--- START ---

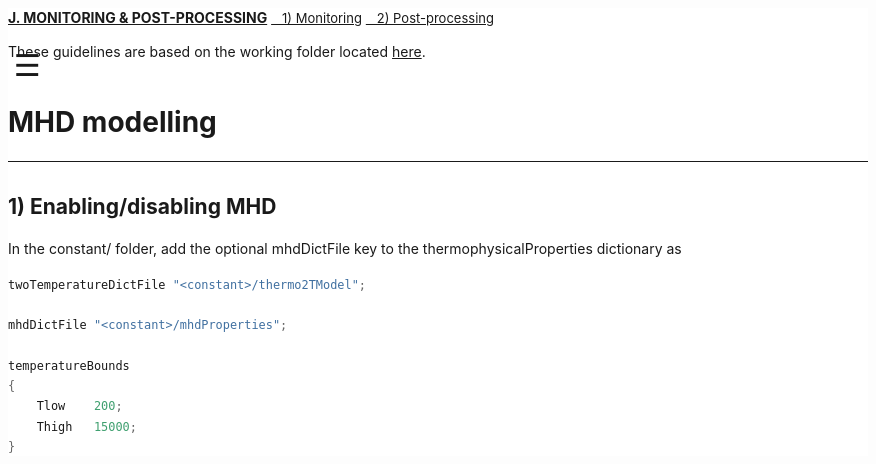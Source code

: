   <a href="https://hystrath.github.io/guides/dev/cfd/monitoring-post-processing"><b>J. MONITORING & POST-PROCESSING</b></a>
  <a href="https://hystrath.github.io/guides/dev/cfd/monitoring-post-processing/#1-monitoring" style="padding-top:4px; padding-bottom:4px"><span style="font-size:13px">&nbsp;&nbsp; 1) Monitoring</span></a>
  <a href="https://hystrath.github.io/guides/dev/cfd/monitoring-post-processing/#2-post-processing" style="padding-top:4px"><span style="font-size:13px">&nbsp;&nbsp; 2) Post-processing</span></a>
</div>

<span style="position: fixed;font-size:30px;cursor:pointer; margin:0px; top:60px;left:30px;" onclick="reopenNav()">&#9776;</span>

<script>
function openNav() {
  document.getElementById("mySidenav").style.width = "225px";
  document.getElementById("mySidenav").style.transition = "0s";
  document.getElementById('mySidenav').scrollTop = "820";
}

function closeNav() {
  document.getElementById("mySidenav").style.width = "0px";
}

function reopenNav() {
  document.getElementById("mySidenav").style.width = "225px";
  document.getElementById("mySidenav").style.transition = "0.5s";
  document.getElementById('mySidenav').scrollTop = "820";
}

openNav()
</script>

These guidelines are based on the working folder located [here](https://github.com/hystrath/hyStrath/tree/OF-v2112/run/hyStrath/hy2Foam/NASA_MSL_forebody/NASA_MSL_forebody_NR-MHD).  

# MHD modelling

---
## 1) Enabling/disabling MHD

In the <dirname>constant/</dirname> folder, add the optional <dictkey>mhdDictFile</dictkey> key to the <dict>thermophysicalProperties</dict> dictionary as

```c++
twoTemperatureDictFile "<constant>/thermo2TModel";

mhdDictFile "<constant>/mhdProperties";

temperatureBounds
{
    Tlow    200;
    Thigh   15000;
}
```
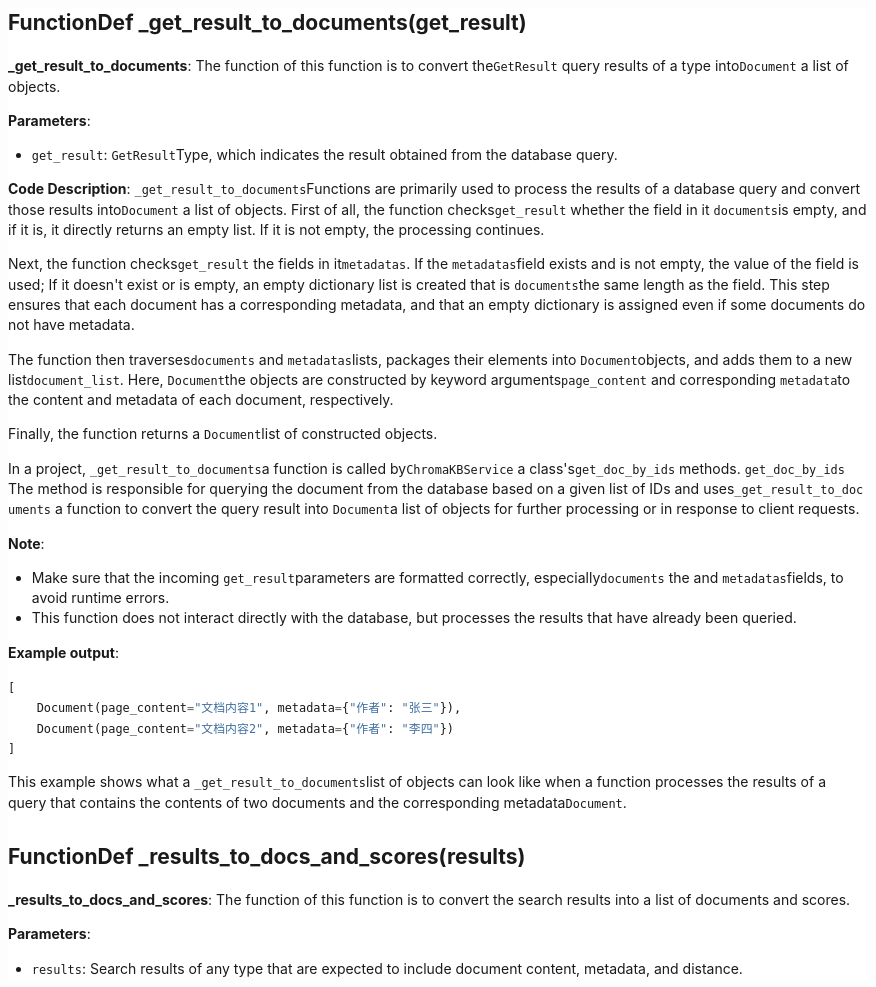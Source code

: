 ## FunctionDef _get_result_to_documents(get_result)
**_get_result_to_documents**: The function of this function is to convert the`GetResult` query results of a type into`Document` a list of objects. 

**Parameters**:
- `get_result`: `GetResult`Type, which indicates the result obtained from the database query. 

**Code Description**:
`_get_result_to_documents`Functions are primarily used to process the results of a database query and convert those results into`Document` a list of objects. First of all, the function checks`get_result` whether the field in it `documents`is empty, and if it is, it directly returns an empty list. If it is not empty, the processing continues. 

Next, the function checks`get_result` the fields in it`metadatas`. If the `metadatas`field exists and is not empty, the value of the field is used; If it doesn't exist or is empty, an empty dictionary list is created that is `documents`the same length as the field. This step ensures that each document has a corresponding metadata, and that an empty dictionary is assigned even if some documents do not have metadata. 

The function then traverses`documents` and `metadatas`lists, packages their elements into `Document`objects, and adds them to a new list`document_list`. Here, `Document`the objects are constructed by keyword arguments`page_content` and corresponding `metadata`to the content and metadata of each document, respectively. 

Finally, the function returns a `Document`list of constructed objects. 

In a project, `_get_result_to_documents`a function is called by`ChromaKBService` a class's`get_doc_by_ids` methods. `get_doc_by_ids`The method is responsible for querying the document from the database based on a given list of IDs and uses`_get_result_to_documents` a function to convert the query result into `Document`a list of objects for further processing or in response to client requests. 

**Note**:
- Make sure that the incoming `get_result`parameters are formatted correctly, especially`documents` the and `metadatas`fields, to avoid runtime errors. 
- This function does not interact directly with the database, but processes the results that have already been queried.

**Example output**:
```python
[
    Document(page_content="文档内容1", metadata={"作者": "张三"}),
    Document(page_content="文档内容2", metadata={"作者": "李四"})
]
```
This example shows what a `_get_result_to_documents`list of objects can look like when a function processes the results of a query that contains the contents of two documents and the corresponding metadata`Document`. 
## FunctionDef _results_to_docs_and_scores(results)
**_results_to_docs_and_scores**: The function of this function is to convert the search results into a list of documents and scores. 

**Parameters**:
- `results`: Search results of any type that are expected to include document content, metadata, and distance.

--- END ---

Problem to solve | Among the records, find all lines that include the string "transition" and return them.

Task response |
  document.getElementById("mySidenav").style.transition = "0s";
  document.getElementById("mySidenav").style.transition = "0.5s";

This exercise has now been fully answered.